Catégorie(s): Expositions / Festivals

Dans cet avant-dernier épisode de Storytelling, le principe du cadavre exquis a été inversé. Le successeur de Celsian Langlois, la plasticienne Hannelore Van Dijck, ne lui a pas posé de question mais a reçu de lui une lettre, plutôt sa trace sonore. On n’en connaît pas le contenu. Seul un petit espace tout noir dans l’installation Nulle part à la fois restitue l’environnement sonore de ce trajet postal fait de voix humaines et de bruits métalliques, une lettre transportée par voie ferroviaire ou aérienne. Hannelore Van Dijck poursuit donc cette réflexion sur notre environnement sonore ainsi que sur le temps. À cet effet, il faudra convoquer un autre artiste non représenté dans les collections du M.A.C. de Lyon, Roman Opalka.

Rappelons que dans l’épisode quatre, Celsian Langlois récupère des sons, des bouts de phrases inabouties de conversations ou des sons plus anodins encore comme ceux issus des cuisines, des cliquetis de couverts et autres. Il s’intéresse aux sons oubliés ou ignorés parce que omniprésents dans nos vies. Ces sons passent souvent à la trappe, trop banals pour être remarqués. Dans son installation, les murs s’en font le réceptacle. Il les fait entendre, plutôt chuchoter. Hannelore Van Dijck, elle, part de l’idée que les murs communiquent.

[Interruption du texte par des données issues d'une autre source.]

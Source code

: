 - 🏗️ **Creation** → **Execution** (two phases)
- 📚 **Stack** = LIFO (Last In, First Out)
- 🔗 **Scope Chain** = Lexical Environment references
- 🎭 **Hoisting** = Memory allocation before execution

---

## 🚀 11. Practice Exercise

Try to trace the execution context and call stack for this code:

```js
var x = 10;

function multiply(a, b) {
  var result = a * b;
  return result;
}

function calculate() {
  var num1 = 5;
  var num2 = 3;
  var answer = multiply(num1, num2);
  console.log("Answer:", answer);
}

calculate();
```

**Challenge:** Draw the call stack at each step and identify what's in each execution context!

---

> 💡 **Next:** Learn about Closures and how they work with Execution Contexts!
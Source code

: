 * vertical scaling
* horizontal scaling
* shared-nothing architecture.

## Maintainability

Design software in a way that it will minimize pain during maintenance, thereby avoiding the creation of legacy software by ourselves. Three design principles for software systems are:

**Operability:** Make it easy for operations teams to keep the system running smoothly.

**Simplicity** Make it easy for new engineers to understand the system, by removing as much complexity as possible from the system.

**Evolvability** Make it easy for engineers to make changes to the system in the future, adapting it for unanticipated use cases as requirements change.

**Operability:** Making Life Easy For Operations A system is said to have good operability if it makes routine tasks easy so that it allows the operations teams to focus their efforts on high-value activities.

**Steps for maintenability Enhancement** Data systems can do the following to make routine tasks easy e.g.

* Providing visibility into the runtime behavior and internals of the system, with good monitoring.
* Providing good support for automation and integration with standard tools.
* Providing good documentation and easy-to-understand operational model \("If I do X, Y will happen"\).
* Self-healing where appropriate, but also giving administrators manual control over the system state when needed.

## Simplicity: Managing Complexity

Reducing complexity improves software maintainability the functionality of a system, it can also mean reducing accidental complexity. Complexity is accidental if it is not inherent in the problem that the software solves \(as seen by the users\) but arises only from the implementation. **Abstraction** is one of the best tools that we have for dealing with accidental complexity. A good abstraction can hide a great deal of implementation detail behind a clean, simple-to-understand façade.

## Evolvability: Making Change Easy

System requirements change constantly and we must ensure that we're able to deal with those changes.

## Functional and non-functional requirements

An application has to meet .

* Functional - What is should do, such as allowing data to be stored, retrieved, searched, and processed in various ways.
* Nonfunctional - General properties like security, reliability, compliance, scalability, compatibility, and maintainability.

Le cartel de présentation parle à juste titre de « porosité des murs » et de « résonance plastique ». On retrouve alors le concept fort de l’exposition Storytelling qui a guidé la première artiste Chourouk Hriech : la vibration, l’onde et la composition. Celle-ci emploie une Nocturne de Frédéric Chopin pour clore son installation, puis ce sont les voix d’un duo chez Lou Masduraud et Antoine Bellini qui exposent les soucis contemporains d’un jeune homme et d’une jeune femme alternant espoirs et plaintes. Seule Sara Bichão a occulté le son, plus sensible aux images mentales formées après sa résidence de onze jours dans un studio du M.A.C. de Lyon.

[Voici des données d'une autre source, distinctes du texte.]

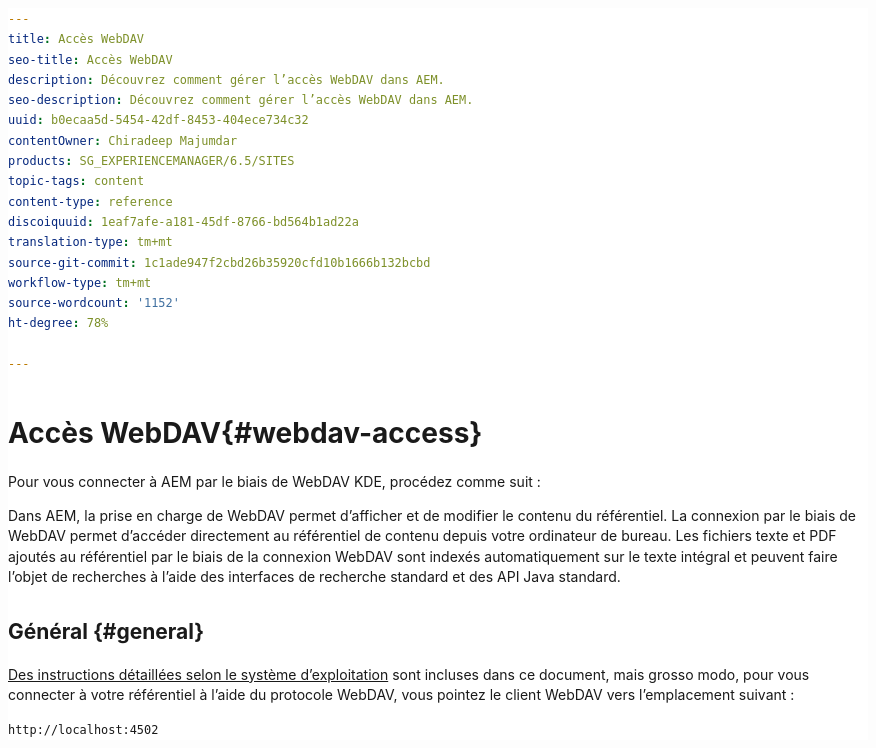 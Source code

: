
```yaml
---
title: Accès WebDAV
seo-title: Accès WebDAV
description: Découvrez comment gérer l’accès WebDAV dans AEM.
seo-description: Découvrez comment gérer l’accès WebDAV dans AEM.
uuid: b0ecaa5d-5454-42df-8453-404ece734c32
contentOwner: Chiradeep Majumdar
products: SG_EXPERIENCEMANAGER/6.5/SITES
topic-tags: content
content-type: reference
discoiquuid: 1eaf7afe-a181-45df-8766-bd564b1ad22a
translation-type: tm+mt
source-git-commit: 1c1ade947f2cbd26b35920cfd10b1666b132bcbd
workflow-type: tm+mt
source-wordcount: '1152'
ht-degree: 78%

---
```



# Accès WebDAV{#webdav-access}

Pour vous connecter à AEM par le biais de WebDAV KDE, procédez comme suit :

Dans AEM, la prise en charge de WebDAV permet d’afficher et de modifier le contenu du référentiel. La connexion par le biais de WebDAV permet d’accéder directement au référentiel de contenu depuis votre ordinateur de bureau. Les fichiers texte et PDF ajoutés au référentiel par le biais de la connexion WebDAV sont indexés automatiquement sur le texte intégral et peuvent faire l’objet de recherches à l’aide des interfaces de recherche standard et des API Java standard.

## Général {#general}

[Des instructions détaillées selon le système d’exploitation](/help/sites-administering/webdav-access.md#connecting-via-webdav) sont incluses dans ce document, mais grosso modo, pour vous connecter à votre référentiel à l’aide du protocole WebDAV, vous pointez le client WebDAV vers l’emplacement suivant :

```xml
http://localhost:4502
```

Celsian Langlois reprend le motif sonore. Depuis son installation, on entend ces sons, ces deux strates sonores qui se superposent ou parasitent les sons émis par les murs. Tout dépend de l’affluence des visiteurs et du volume sonore associé. Hannelore Van Dijck, elle, réfléchit aux sons perdus, ceux qui ne sont pas retenus par les murs. Et il y a de quoi faire ! Les normes techniques des bâtiments imposent d’aérer les intérieurs. C’est de l’air expulsé et aussi impulsé dont il s’agit et les sons qui vont avec. Le son n’étant ni plus ni moins en physique qu’une vibration de l’air. Un rapide tour aux alentours du M.A.C. de Lyon avait au préalable conforté la plasticienne dans son idée de travailler sur la circulation des sons, quand elle a prêté attention à toutes ces grilles et tuyauteries. La plasticienne choisit le motif des grilles d’aération, aboutissement des tuyaux. Passages obligés, elles jouent le rôle d’un sas. Elle va les représenter par des peintures murales faites au fusain sur les cloisons blanches. Elle ne choisit pas l’objet même, pas assez subjectif parce que son intention se double d’une autre : parlez du temps.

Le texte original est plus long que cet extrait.